ドジャースは21日(日本時間22日)、本拠地でのツインズ戦に―2で勝ち、連敗を3で止めた。「2番・投手兼DH」で先発した大谷翔平投手(31)は初回に先頭打者弾を浴びたが、直後の攻撃で3試合連続本塁打となる35号逆転2ランを放ち、自身を援護。打者では4打数1安打2打点、投手では3回を4安打1失点だった。

 1点リードの4回に13号ソロ、6回にも14号ソロと貴重な追撃弾を放ったのは「3番・捕手」で先発したウィル・スミス捕手(30)。4打数2安打2打点2本塁打の活躍で、チームの連敗ストップに貢献した。

 スミスはここまで78試合に出場し、打率3割2分6厘、14本塁打、48打点をマーク。大谷、ベッツ、フリーマンのMVPトリオのような派手さはないものの、堅実な働きぶりで日に日に存在感を増している。

 そんなスミスについて、ドジャース専門サイト「ドジャース・ウェイ」は「この過小評価されているドジャースのスラッガーはナ・リーグMVPをめぐって大谷翔平を静かに脅かしている」と、MVP争いで大谷のライバルの一人に浮上したと指摘し、こう続けた。

「この数字を維持できれば、今年のナ・リーグ打撃王に輝く可能性を秘めている。オールスターブレーク前の7試合では打率3割4分6厘、OPS100を記録し、MVPに輝いた3人のチームメートよりもはるかに安定した成績を残している。
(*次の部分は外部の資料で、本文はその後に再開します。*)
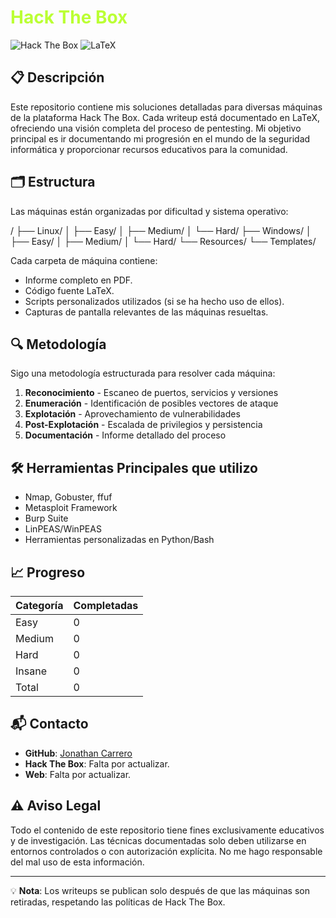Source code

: # <span style="color: #bbff34;">Hack The Box</span>

![Hack The Box](https://img.shields.io/badge/Hack%20The%20Box-9FEF00?style=for-the-badge&logo=hackthebox&logoColor=black)
![LaTeX](https://img.shields.io/badge/LaTeX-008080?style=for-the-badge&logo=latex&logoColor=white)

## 📋 Descripción

Este repositorio contiene mis soluciones detalladas para diversas máquinas de la plataforma Hack The Box. Cada writeup está documentado en LaTeX, ofreciendo una visión completa del proceso de pentesting. Mi objetivo principal es ir documentando mi progresión en el mundo de la seguridad informática y proporcionar recursos educativos para la comunidad.

## 🗂️ Estructura

Las máquinas están organizadas por dificultad y sistema operativo:

/
├── Linux/
│   ├── Easy/
│   ├── Medium/
│   └── Hard/
├── Windows/
│   ├── Easy/
│   ├── Medium/
│   └── Hard/
└── Resources/
    └── Templates/

Cada carpeta de máquina contiene:
- Informe completo en PDF.
- Código fuente LaTeX.
- Scripts personalizados utilizados (si se ha hecho uso de ellos).
- Capturas de pantalla relevantes de las máquinas resueltas.

## 🔍 Metodología

Sigo una metodología estructurada para resolver cada máquina:

1. **Reconocimiento** - Escaneo de puertos, servicios y versiones
2. **Enumeración** - Identificación de posibles vectores de ataque
3. **Explotación** - Aprovechamiento de vulnerabilidades
4. **Post-Explotación** - Escalada de privilegios y persistencia
5. **Documentación** - Informe detallado del proceso

## 🛠️ Herramientas Principales que utilizo

- Nmap, Gobuster, ffuf
- Metasploit Framework
- Burp Suite
- LinPEAS/WinPEAS
- Herramientas personalizadas en Python/Bash

## 📈 Progreso

| Categoría | Completadas |
|-----------|-------------|
| Easy      | 0           |
| Medium    | 0           |
| Hard      | 0           |
| Insane    | 0           |
| Total     | 0           |

## 📬 Contacto

- **GitHub**: [Jonathan Carrero](https://github.com/joncarre)
- **Hack The Box**: Falta por actualizar.
- **Web**: Falta por actualizar.

## ⚠️ Aviso Legal

Todo el contenido de este repositorio tiene fines exclusivamente educativos y de investigación. Las técnicas documentadas solo deben utilizarse en entornos controlados o con autorización explícita. No me hago responsable del mal uso de esta información.

---

💡 **Nota**: Los writeups se publican solo después de que las máquinas son retiradas, respetando las políticas de Hack The Box.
大谷はリーグで本塁打トップを走っているが、打率と出塁率はスミスよりも低い。ブレーク前7試合でもスミスより苦戦している。ベッツとフリーマンのスランプはロサンゼルスにとって静かな危機だ」
 
 2009年のジョー・マウアー(ツインズ)を最後にMVPを獲得した捕手はいない。「今年の活躍を考えれば、少なくとも投票で何らかの評価を受けるべきだ」と同サイト。大谷の3年連続MVPに〝身内〟が待ったをかけるのか。